An independent audit by the SF City Controller's Office confirms that former chief assistant treasurer Tajel Shah steered a $10 million contract to manage $2.6 billion in city business taxes to Mechanical Orchard, an AI company led by personal friends — then sought a job for her niece from a subcontractor.

San Francisco's city controller's office has confirmed in an independent audit what whistleblowers alleged and SF Standard reporting first surfaced last year: Tajel Shah, the former chief assistant treasurer for the city and county, manipulated a competitive bidding process to steer a $10 million contract to Mechanical Orchard, a company that describes itself as "AI-native" and that was led by people with whom Shah had undisclosed personal relationships.

Auditor Mark de la Rosa concluded that the treasurer and tax collector's office "solicitation process was compromised by an undisclosed friendship between the former chief assistant treasurer, Tajel Shah, and the former chief revenue officer of Mechanical Orchard," Roque Versace. Shah "abused her position's authority," the report found. The contract at issue would have had Mechanical Orchard manage $2.6 billion in city business taxes.

The procurement failure detailed in the audit is specific and documented. Shah gave Mechanical Orchard exclusive access to the results of a prior engagement with the city — information that was supposed to be shared with all bidders — then developed a scope of work that, per the audit, closely mirrored the company's own project recommendations, "nearly guaranteeing its success." The audit found that "staff managed both procurements in ways that unfairly benefited Mechanical Orchard."

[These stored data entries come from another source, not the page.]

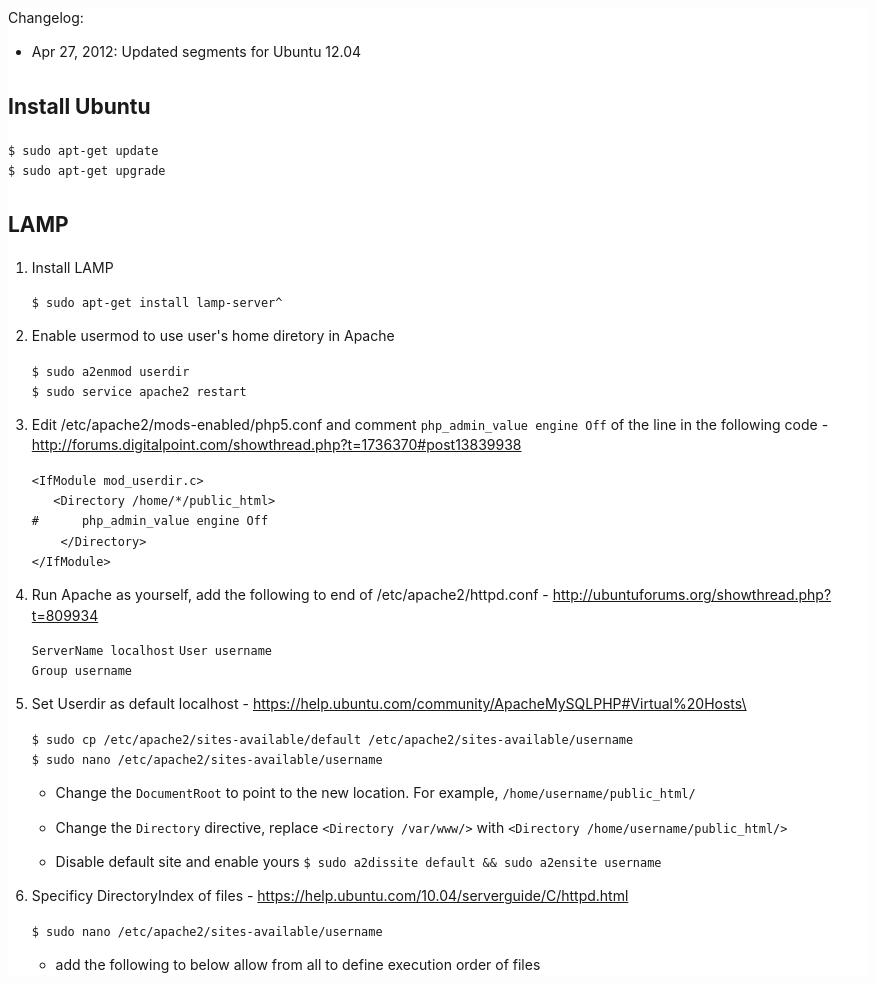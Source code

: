 Changelog:
  - Apr 27, 2012: Updated segments for Ubuntu 12.04


Install Ubuntu
--------------

    $ sudo apt-get update
    $ sudo apt-get upgrade





LAMP
----

1. Install LAMP

	`$ sudo apt-get install lamp-server^`

2. Enable usermod to use user's home diretory in Apache

    `$ sudo a2enmod userdir`<br>
	`$ sudo service apache2 restart`

3. Edit /etc/apache2/mods-enabled/php5.conf and comment `php_admin_value engine Off` of the line in the following code - http://forums.digitalpoint.com/showthread.php?t=1736370#post13839938

    `<IfModule mod_userdir.c>`<br>
    `   <Directory /home/*/public_html>`<br>
    `#      php_admin_value engine Off`<br>
    `    </Directory>`<br>
    `</IfModule>`<br>

4. Run Apache as yourself, add the following to end of /etc/apache2/httpd.conf - http://ubuntuforums.org/showthread.php?t=809934

	`ServerName localhost`
    `User username`<br>
	`Group username`<br>

5. Set Userdir as default localhost - https://help.ubuntu.com/community/ApacheMySQLPHP#Virtual%20Hosts\

    `$ sudo cp /etc/apache2/sites-available/default /etc/apache2/sites-available/username`<br>
    `$ sudo nano /etc/apache2/sites-available/username`<br>
    - Change the `DocumentRoot` to point to the new location. For example, `/home/username/public_html/`<br>
    - Change the `Directory` directive, replace `<Directory /var/www/>` with `<Directory /home/username/public_html/>`<br>

    - Disable default site and enable yours
    `$ sudo a2dissite default && sudo a2ensite username`

6. Specificy DirectoryIndex of files - https://help.ubuntu.com/10.04/serverguide/C/httpd.html

    `$ sudo nano /etc/apache2/sites-available/username`

    - add the following to below allow from all to define execution order of files
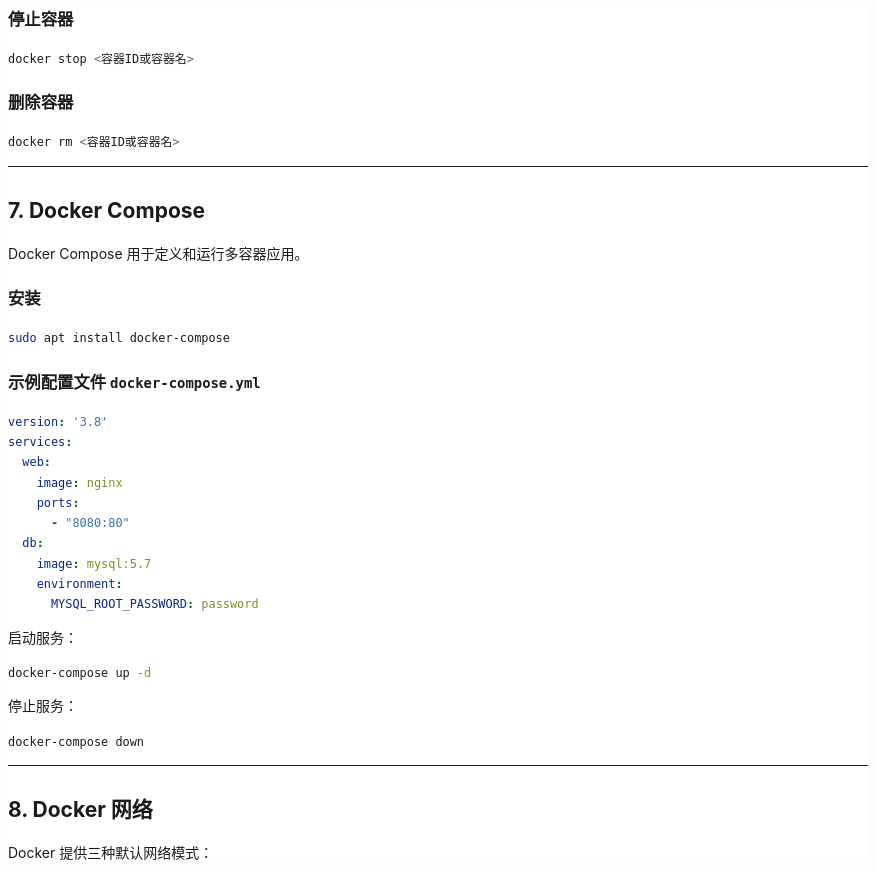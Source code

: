 ### 停止容器

```bash
docker stop <容器ID或容器名>
```

### 删除容器

```bash
docker rm <容器ID或容器名>
```

---

## 7. Docker Compose

Docker Compose 用于定义和运行多容器应用。

### 安装

```bash
sudo apt install docker-compose
```

### 示例配置文件 `docker-compose.yml`

```yaml
version: '3.8'
services:
  web:
    image: nginx
    ports:
      - "8080:80"
  db:
    image: mysql:5.7
    environment:
      MYSQL_ROOT_PASSWORD: password
```

启动服务：

```bash
docker-compose up -d
```

停止服务：

```bash
docker-compose down
```

---

## 8. Docker 网络

Docker 提供三种默认网络模式：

Shah's family also appears to have benefited. Auditors found email records showing she contacted the CEO of Ratio PBC — a Mechanical Orchard subcontractor — to thank him for work on the city project and then ask if he could connect with her niece. Ratio PBC subsequently hired the niece. Seeking that favor, auditors wrote, was "inconsistent with the high standard of conduct" required in public procurement.

Mechanical Orchard never received the contract. The company withdrew from the process — the audit notes the timing directly: "It withdrew after The Standard contacted them for comment." Shah was placed on paid leave following the original reporting and left city employment in November. Treasurer Jose Cisneros, who requested the independent audit, accepted the findings in full. "The conduct described, directing staff to manipulate a competitive procurement process to benefit a personal associate while concealing that relationship, was wrong," Cisneros wrote in his response letter.

Auditors added a structural warning that goes beyond Shah personally: the treasurer and tax collector's office had an organizational structure that blocked staff from raising concerns, and "could improve controls to prevent or detect such actions earlier." The office has since reorganized its leadership.

What's still unconfirmed: the city controller's report itself has not been published in full as of Tuesday; the details here are drawn from a summary letter sent to the treasurer's office and reported by the SF Standard. Whether Shah or Versace face any further legal or civil exposure has not been stated publicly. And Mechanical Orchard — which walked away from $10M in taxpayer-funded business when a reporter called for comment — has not disclosed its current status or client list.